Nessa altura, eu ainda não sabia quem era Érico Veríssimo, e lembro como
fiquei de pé, tremendo de indignação, a dizer que não copiara a redação de
lugar algum. Clarissa fora simples coincidência. Diz o professor, até hoje, que
resolveu prestar mais atenção em mim – por enquanto, tirou o zero, botou um
dez.
Claro que tratei logo de saber quem era Érico Veríssimo, e um atrás do
outro li todos os seus livros, e fiquei fã incondicional. Digo sempre, mesmo,
que ele foi um dos meus grandes mestres brasileiros, junto com Jorge Amado
(Muitos outros também foram meus mestres, mas estrangeiros).
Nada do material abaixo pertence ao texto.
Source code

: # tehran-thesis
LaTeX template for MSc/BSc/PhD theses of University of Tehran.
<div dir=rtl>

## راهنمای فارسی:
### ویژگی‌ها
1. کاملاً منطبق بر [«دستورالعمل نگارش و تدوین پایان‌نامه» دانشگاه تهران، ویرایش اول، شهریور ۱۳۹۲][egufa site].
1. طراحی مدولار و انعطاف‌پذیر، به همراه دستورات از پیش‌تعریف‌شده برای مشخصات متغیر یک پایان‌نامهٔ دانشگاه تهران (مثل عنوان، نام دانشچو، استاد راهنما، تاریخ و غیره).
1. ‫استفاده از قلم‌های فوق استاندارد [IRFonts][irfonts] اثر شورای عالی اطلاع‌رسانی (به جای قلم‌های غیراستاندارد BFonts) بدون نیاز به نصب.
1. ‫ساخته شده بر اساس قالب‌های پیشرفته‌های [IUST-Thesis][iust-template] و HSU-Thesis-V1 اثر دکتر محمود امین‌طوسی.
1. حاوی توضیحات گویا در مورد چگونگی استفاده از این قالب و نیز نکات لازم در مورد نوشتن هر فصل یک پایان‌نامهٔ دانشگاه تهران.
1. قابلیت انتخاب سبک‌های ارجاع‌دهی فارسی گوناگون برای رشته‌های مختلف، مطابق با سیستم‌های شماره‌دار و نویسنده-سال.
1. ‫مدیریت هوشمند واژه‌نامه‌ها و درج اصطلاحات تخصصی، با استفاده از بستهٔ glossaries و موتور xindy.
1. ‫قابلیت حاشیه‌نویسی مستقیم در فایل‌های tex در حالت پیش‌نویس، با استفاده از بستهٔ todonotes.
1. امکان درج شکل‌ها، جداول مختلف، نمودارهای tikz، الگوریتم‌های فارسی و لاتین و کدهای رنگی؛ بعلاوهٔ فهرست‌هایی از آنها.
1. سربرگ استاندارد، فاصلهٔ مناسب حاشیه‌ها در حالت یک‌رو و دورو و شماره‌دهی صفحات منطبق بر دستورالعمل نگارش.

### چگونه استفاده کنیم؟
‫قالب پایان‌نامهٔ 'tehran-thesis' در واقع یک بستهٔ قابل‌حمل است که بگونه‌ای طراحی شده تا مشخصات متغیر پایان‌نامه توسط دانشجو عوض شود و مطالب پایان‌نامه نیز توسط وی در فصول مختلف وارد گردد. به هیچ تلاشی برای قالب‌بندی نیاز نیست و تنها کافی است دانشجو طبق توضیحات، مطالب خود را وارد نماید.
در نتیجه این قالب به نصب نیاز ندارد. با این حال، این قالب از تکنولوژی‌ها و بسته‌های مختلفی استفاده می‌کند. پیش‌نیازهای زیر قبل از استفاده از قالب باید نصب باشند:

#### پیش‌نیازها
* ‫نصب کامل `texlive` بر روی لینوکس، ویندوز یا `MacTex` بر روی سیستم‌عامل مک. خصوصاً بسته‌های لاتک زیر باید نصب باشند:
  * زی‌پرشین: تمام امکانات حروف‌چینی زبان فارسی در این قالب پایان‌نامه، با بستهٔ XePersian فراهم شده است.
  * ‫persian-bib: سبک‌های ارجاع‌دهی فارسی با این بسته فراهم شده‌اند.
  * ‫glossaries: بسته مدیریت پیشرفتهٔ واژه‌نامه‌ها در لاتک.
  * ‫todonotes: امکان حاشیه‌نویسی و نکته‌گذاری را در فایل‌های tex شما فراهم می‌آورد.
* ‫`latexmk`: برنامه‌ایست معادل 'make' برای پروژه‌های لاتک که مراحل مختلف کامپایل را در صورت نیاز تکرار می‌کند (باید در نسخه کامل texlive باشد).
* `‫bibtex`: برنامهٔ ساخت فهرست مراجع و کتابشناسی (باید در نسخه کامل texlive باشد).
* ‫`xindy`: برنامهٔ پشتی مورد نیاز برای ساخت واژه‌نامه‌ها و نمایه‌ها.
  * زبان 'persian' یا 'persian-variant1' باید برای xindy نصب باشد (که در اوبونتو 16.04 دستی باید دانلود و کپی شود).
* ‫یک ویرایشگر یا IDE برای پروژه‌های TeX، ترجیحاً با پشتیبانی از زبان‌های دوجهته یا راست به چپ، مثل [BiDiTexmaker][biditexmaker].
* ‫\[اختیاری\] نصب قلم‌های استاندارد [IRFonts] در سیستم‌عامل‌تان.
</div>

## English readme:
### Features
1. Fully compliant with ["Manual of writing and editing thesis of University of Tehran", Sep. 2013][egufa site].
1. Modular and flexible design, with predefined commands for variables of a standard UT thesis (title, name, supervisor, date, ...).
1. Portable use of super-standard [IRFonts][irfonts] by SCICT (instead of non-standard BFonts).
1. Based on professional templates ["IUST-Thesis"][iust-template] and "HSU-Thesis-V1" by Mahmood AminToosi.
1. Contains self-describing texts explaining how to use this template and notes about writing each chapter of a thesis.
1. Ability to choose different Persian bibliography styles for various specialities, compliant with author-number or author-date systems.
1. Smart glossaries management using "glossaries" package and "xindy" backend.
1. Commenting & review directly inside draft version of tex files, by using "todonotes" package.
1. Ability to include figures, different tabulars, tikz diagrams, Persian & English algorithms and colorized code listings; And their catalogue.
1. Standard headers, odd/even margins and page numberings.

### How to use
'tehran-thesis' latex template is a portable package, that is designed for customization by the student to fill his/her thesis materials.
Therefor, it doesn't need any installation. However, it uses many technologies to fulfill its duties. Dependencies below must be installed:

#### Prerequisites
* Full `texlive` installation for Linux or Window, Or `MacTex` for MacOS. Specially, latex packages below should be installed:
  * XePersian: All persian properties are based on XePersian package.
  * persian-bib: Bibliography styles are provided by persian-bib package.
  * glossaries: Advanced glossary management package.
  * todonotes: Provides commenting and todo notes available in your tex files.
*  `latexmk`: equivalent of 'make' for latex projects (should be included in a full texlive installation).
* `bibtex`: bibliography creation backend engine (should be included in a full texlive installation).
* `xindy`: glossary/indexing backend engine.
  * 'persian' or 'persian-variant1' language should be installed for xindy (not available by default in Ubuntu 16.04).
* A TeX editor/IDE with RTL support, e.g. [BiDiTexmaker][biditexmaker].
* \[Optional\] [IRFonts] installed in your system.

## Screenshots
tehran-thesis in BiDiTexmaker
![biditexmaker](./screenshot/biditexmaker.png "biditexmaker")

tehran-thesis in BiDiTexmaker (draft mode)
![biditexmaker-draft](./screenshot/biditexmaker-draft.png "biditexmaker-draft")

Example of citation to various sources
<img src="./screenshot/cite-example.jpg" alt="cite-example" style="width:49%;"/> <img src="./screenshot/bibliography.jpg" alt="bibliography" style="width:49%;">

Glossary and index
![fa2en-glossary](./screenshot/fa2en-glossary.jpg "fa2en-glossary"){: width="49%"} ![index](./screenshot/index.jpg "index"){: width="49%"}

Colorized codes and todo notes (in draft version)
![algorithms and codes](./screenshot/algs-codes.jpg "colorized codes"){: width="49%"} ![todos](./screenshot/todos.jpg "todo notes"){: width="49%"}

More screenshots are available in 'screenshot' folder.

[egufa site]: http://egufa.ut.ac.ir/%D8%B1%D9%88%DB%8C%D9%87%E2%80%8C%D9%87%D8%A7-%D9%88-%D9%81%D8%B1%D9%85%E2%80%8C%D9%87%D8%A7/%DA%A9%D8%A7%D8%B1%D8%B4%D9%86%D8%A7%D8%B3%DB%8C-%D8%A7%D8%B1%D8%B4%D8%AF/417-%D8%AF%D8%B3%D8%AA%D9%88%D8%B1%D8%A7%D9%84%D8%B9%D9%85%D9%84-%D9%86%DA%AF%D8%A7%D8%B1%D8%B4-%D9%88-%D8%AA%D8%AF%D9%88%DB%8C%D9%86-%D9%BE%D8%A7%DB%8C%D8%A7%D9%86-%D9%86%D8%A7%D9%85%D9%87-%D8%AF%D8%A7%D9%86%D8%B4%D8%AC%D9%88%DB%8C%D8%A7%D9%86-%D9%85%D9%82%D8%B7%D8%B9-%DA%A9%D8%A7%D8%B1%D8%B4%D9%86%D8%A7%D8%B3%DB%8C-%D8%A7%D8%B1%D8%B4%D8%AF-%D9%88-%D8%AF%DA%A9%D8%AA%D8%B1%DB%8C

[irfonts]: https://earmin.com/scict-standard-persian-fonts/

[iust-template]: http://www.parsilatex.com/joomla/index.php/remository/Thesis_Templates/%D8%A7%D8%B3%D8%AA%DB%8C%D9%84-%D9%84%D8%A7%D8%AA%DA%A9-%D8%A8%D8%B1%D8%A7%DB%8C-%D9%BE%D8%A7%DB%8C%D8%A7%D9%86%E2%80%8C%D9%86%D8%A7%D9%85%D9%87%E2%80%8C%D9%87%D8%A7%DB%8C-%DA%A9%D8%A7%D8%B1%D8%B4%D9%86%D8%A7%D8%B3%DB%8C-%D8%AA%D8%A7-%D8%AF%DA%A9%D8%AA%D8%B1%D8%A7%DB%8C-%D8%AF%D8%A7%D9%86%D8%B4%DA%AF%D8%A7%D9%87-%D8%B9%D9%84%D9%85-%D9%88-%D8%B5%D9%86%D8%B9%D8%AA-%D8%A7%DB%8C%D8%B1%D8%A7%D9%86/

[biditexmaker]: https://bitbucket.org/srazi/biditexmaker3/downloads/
Daí um dia, que acabo de descobrir agora que foi em 1975, eu estava
viajando num carro de um amigo numa distante estrada, e deu no rádio do carro
que Érico Veríssimo partira. Gente, como doeu! Eu não podia crer que uma pessoa
que escrevia livros como “Clarissa”, ou “O tempo e o vento” não pudessem ser
imortais. Doeu tanto quanto perder um tio, um pai. Meu mestre se fora
irremediavelmente. Deixara-me Clarissa, porém, e todas as suas outras
histórias.
A vida correu. A vida às vezes toma rumos que a gente não espera. Um
dia, uma das netas de Érico Veríssimo morou um ano em Moçambique, país onde
tenho parte da minha família, e a minha gente ficou amiga dela, e da irmã dela,
e da mãe dela, que lá tinham ido passar férias. Foi amizade mesmo, coisa assim
de minha sobrinha ir para Paris e ficar hospedada na casa dos Veríssimos lá, e
depois ir a Porto Alegre e fazer o mesmo – quando ela foi a Porto Alegre eu
dizia: “Querida, por favor, me telefona de lá, eu quero pelo menos ouvir o som
da casa dos Veríssimos!”. Ela não só me telefonou como me botou a falar com D.
Mafalda, a viúva do meu ídolo, e D. Mafalda acabou por me mandar um livro do
falecido marido com dedicatória dela. Eu quase que desmaiei de emoção!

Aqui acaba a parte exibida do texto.